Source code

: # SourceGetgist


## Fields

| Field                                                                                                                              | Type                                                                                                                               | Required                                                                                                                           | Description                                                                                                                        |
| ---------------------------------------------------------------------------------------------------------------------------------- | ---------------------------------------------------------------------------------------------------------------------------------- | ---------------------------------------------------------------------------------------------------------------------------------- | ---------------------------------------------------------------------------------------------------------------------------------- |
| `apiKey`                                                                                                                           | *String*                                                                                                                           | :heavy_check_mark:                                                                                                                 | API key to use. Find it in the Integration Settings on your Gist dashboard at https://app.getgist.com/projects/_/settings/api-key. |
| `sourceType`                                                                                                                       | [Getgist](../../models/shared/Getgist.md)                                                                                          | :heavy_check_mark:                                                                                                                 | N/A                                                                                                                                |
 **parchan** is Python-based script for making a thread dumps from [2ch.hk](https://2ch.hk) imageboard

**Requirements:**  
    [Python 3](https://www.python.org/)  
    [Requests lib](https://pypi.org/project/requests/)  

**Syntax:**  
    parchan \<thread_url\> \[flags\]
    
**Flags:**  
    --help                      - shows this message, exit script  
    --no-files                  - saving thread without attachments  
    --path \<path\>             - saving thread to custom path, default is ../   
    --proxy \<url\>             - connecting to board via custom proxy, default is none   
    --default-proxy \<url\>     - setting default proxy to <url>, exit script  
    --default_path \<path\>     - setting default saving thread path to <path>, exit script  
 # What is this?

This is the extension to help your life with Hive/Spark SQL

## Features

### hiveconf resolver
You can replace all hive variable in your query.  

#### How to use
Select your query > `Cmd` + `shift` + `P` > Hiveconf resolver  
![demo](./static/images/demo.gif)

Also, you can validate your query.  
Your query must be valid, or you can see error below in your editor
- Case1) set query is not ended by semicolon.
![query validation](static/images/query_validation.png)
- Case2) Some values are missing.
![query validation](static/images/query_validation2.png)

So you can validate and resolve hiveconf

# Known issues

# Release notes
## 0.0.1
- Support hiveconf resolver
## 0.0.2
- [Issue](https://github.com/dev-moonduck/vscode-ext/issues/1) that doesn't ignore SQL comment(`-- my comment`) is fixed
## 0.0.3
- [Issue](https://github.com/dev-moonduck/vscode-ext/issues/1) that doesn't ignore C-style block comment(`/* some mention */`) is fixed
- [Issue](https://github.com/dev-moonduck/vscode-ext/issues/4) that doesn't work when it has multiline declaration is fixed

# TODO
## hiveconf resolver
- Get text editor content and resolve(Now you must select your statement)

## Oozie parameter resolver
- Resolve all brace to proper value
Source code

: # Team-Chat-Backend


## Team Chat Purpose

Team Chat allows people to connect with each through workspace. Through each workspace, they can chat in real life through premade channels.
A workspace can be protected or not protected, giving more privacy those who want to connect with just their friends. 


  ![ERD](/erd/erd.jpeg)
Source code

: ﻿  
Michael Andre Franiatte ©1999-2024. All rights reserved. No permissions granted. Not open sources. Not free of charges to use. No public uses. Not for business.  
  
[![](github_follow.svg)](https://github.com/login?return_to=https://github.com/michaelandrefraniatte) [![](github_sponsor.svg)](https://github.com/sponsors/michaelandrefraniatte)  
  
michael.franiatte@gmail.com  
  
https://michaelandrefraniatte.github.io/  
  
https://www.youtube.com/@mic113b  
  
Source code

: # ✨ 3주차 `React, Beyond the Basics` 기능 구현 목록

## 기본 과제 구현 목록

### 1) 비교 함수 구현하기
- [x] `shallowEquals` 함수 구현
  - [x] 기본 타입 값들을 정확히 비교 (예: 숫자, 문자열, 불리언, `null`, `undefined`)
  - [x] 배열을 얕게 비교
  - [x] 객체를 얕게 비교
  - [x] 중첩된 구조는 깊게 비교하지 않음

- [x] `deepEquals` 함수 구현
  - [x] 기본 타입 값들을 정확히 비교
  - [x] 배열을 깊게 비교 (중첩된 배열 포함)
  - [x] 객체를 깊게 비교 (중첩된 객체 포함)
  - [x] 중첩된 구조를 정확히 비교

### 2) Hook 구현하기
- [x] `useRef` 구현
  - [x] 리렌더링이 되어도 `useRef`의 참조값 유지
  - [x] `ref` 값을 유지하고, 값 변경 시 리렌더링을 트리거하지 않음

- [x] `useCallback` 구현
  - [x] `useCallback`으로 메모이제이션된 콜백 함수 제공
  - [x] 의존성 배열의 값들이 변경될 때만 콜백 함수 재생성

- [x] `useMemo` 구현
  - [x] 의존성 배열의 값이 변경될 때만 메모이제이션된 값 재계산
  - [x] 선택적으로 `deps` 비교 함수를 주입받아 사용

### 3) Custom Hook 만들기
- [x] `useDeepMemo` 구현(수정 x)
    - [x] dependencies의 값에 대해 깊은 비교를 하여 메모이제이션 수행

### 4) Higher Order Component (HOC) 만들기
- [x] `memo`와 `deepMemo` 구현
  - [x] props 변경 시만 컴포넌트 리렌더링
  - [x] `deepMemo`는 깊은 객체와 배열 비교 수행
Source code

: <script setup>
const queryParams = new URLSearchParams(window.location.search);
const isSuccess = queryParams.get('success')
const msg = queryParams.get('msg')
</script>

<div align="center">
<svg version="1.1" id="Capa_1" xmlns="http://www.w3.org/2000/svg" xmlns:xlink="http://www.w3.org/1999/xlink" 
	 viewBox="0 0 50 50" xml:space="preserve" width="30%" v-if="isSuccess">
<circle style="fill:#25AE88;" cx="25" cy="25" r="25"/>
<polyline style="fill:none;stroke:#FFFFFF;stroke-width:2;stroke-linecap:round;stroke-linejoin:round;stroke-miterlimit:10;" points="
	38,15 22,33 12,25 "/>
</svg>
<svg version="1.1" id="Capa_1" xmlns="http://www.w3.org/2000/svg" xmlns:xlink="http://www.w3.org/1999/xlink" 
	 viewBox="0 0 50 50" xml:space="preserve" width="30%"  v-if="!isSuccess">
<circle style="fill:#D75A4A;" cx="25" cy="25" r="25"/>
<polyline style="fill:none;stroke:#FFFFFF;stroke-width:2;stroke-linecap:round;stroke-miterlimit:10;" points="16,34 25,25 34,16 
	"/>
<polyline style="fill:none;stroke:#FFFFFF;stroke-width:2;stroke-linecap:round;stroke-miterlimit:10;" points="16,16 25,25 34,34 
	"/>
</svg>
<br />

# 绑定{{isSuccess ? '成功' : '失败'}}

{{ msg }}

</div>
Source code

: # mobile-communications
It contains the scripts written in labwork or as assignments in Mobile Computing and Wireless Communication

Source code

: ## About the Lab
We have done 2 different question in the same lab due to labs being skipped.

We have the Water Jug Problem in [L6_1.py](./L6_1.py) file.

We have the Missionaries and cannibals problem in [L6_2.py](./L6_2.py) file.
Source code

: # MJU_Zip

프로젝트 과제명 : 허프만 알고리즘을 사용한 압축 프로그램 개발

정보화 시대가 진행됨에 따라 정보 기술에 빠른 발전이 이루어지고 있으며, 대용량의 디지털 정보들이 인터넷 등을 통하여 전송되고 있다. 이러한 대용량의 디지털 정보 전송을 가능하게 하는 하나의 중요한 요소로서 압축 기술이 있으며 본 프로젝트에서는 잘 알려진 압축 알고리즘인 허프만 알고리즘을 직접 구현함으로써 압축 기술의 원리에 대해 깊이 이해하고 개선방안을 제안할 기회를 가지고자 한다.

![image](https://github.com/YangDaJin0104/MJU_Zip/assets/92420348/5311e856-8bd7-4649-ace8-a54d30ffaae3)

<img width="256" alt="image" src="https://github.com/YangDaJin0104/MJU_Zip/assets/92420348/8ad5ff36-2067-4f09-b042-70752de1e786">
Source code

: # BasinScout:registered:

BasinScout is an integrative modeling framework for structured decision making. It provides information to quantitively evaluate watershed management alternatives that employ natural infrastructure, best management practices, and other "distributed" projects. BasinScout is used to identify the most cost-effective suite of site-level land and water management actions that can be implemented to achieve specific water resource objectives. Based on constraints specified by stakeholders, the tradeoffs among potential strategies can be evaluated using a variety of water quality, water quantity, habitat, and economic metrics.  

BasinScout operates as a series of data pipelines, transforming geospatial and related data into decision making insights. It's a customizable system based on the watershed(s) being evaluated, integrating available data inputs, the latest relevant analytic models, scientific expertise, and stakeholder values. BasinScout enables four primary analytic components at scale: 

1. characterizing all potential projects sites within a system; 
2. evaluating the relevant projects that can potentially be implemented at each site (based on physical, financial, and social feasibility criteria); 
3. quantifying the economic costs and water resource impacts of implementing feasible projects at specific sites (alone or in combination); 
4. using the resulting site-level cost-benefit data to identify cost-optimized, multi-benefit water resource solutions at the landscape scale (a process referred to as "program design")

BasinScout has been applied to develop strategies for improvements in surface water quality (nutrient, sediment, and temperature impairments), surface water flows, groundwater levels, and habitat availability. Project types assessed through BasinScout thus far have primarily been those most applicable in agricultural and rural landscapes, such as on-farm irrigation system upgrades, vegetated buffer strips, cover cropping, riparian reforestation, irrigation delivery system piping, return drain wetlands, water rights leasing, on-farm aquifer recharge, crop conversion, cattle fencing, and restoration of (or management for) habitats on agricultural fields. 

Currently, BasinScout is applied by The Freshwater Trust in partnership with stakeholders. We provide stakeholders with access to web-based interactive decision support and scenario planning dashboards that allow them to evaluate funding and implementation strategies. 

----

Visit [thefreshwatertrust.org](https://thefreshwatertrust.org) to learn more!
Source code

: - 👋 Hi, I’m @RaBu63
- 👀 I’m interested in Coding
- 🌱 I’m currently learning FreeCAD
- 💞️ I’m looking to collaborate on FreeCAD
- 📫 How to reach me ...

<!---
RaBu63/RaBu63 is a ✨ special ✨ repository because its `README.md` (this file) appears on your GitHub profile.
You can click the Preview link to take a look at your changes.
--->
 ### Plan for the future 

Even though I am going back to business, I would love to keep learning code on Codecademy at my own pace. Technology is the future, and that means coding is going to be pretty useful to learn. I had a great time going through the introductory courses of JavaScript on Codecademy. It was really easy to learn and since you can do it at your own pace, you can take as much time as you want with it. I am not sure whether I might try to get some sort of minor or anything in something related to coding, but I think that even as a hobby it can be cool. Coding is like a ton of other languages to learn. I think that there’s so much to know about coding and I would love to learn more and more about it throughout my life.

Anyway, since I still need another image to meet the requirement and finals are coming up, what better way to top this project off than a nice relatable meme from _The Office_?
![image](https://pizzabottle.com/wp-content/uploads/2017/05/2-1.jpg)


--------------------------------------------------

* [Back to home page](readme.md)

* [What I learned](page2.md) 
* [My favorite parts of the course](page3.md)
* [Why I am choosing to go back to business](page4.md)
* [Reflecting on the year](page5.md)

* * * * * * * * *

- [WHAT IS BEING ASKED]: Go through the records above and, whenever a line includes the word "michaelandrefraniatte", copy it.

- [RESPONSE BELOW]:
[![](github_follow.svg)](https://github.com/login?return_to=https://github.com/michaelandrefraniatte) [![](github_sponsor.svg)](https://github.com/sponsors/michaelandrefraniatte)  
https://michaelandrefraniatte.github.io/  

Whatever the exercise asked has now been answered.